▸ **EXERCISE BRIEF**
Reproduce, exactly and in full, only the lines below from the one containing "<details><summary>How do I update" through the one containing "在得知乐毅带着全世界来讨伐他".
[[ RECORDED DATA, beginning ]]
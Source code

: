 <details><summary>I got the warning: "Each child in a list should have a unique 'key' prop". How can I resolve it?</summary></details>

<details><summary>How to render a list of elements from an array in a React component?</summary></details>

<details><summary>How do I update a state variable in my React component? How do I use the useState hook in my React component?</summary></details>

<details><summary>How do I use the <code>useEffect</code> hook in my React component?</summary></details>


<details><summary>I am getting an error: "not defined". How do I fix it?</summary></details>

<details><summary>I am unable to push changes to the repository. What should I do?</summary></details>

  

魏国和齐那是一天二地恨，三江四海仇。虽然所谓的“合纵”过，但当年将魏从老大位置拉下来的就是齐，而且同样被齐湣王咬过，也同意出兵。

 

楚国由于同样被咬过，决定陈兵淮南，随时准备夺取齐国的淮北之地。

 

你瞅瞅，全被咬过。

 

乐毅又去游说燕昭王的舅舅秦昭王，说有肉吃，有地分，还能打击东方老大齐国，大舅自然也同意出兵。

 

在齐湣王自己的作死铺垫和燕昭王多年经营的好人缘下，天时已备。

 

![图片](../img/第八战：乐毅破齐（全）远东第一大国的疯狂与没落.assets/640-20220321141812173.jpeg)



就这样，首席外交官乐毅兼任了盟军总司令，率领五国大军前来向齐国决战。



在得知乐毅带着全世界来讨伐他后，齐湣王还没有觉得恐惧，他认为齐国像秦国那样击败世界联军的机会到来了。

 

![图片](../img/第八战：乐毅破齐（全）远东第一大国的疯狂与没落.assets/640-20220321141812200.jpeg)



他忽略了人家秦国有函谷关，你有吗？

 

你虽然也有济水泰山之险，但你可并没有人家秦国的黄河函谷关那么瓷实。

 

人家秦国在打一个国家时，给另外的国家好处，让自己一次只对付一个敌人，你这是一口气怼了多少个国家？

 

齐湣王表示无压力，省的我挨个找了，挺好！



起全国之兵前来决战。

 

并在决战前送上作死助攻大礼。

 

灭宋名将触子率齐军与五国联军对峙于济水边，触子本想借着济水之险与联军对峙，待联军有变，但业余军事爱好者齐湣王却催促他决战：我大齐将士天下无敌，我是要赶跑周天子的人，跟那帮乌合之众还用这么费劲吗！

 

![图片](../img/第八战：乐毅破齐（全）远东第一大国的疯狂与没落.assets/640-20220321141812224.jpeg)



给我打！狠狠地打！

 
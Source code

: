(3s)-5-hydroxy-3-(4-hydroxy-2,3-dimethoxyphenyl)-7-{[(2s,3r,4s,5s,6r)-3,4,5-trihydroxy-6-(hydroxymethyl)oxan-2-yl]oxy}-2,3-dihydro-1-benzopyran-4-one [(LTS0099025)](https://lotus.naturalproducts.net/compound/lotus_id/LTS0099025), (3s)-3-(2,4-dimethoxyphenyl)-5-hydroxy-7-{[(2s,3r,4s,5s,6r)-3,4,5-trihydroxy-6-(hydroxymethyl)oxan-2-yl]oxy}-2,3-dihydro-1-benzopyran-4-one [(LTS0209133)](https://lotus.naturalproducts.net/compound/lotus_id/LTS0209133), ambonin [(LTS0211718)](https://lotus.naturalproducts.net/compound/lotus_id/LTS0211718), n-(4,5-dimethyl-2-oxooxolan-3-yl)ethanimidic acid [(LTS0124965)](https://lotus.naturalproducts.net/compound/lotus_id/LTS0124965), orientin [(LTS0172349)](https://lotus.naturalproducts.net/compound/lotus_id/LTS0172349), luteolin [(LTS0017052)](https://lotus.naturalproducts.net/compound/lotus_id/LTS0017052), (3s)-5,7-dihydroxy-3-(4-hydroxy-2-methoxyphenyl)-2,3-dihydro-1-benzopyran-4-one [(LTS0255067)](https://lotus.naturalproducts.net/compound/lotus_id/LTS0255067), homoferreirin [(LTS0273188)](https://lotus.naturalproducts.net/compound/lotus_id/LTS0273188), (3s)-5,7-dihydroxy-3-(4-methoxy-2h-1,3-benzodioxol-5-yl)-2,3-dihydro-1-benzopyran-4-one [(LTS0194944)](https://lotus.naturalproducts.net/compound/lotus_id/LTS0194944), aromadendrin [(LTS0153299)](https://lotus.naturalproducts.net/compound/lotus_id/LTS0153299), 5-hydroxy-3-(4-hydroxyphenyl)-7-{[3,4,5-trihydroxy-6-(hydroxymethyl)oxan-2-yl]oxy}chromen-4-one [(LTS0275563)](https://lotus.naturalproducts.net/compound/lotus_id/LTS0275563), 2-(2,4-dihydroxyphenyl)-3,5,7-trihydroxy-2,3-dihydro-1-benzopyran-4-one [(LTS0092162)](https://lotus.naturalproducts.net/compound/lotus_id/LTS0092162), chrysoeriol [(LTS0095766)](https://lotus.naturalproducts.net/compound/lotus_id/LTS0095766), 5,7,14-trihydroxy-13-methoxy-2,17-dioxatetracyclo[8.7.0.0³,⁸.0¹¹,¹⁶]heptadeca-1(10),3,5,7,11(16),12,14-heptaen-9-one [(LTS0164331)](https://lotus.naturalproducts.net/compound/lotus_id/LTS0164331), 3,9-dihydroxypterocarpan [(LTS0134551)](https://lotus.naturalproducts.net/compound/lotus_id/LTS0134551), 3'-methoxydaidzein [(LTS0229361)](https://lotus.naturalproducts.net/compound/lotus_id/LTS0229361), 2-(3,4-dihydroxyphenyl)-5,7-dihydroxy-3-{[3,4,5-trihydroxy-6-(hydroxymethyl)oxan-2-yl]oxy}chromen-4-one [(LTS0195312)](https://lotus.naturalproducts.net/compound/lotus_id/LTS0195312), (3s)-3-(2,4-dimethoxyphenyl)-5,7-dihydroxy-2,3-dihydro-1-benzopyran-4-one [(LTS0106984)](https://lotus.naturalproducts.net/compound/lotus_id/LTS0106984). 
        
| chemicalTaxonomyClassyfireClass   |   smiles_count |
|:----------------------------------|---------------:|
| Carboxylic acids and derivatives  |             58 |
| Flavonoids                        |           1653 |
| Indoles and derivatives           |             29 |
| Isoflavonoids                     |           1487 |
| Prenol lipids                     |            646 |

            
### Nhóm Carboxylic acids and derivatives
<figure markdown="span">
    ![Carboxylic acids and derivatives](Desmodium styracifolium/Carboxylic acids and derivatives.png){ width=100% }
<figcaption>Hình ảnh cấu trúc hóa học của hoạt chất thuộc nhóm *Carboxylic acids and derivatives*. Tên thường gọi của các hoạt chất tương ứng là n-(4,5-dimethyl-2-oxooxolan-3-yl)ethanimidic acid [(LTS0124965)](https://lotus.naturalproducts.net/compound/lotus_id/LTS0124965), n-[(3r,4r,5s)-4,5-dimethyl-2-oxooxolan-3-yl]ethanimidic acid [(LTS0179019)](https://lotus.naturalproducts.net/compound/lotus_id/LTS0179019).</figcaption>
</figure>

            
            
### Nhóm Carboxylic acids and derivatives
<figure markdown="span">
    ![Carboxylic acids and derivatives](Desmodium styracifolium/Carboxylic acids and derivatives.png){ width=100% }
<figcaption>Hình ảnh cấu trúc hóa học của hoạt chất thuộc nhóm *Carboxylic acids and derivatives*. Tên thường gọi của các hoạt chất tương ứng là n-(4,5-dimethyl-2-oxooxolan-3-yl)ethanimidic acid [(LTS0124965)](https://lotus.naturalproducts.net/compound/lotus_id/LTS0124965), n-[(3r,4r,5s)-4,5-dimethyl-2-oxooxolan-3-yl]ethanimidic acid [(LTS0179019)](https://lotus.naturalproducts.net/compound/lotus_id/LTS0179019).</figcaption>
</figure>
[[ RECORDED DATA, end ]]
▸ **OUTPUT OF THE TASK**
<details><summary>How do I update a state variable in my React component? How do I use the useState hook in my React component?</summary></details>

<details><summary>How do I use the <code>useEffect</code> hook in my React component?</summary></details>


<details><summary>I am getting an error: "not defined". How do I fix it?</summary></details>

<details><summary>I am unable to push changes to the repository. What should I do?</summary></details>

  

魏国和齐那是一天二地恨，三江四海仇。虽然所谓的“合纵”过，但当年将魏从老大位置拉下来的就是齐，而且同样被齐湣王咬过，也同意出兵。

 

楚国由于同样被咬过，决定陈兵淮南，随时准备夺取齐国的淮北之地。

 

你瞅瞅，全被咬过。

 

乐毅又去游说燕昭王的舅舅秦昭王，说有肉吃，有地分，还能打击东方老大齐国，大舅自然也同意出兵。

 

在齐湣王自己的作死铺垫和燕昭王多年经营的好人缘下，天时已备。

 

![图片](../img/第八战：乐毅破齐（全）远东第一大国的疯狂与没落.assets/640-20220321141812173.jpeg)



就这样，首席外交官乐毅兼任了盟军总司令，率领五国大军前来向齐国决战。



在得知乐毅带着全世界来讨伐他后，齐湣王还没有觉得恐惧，他认为齐国像秦国那样击败世界联军的机会到来了。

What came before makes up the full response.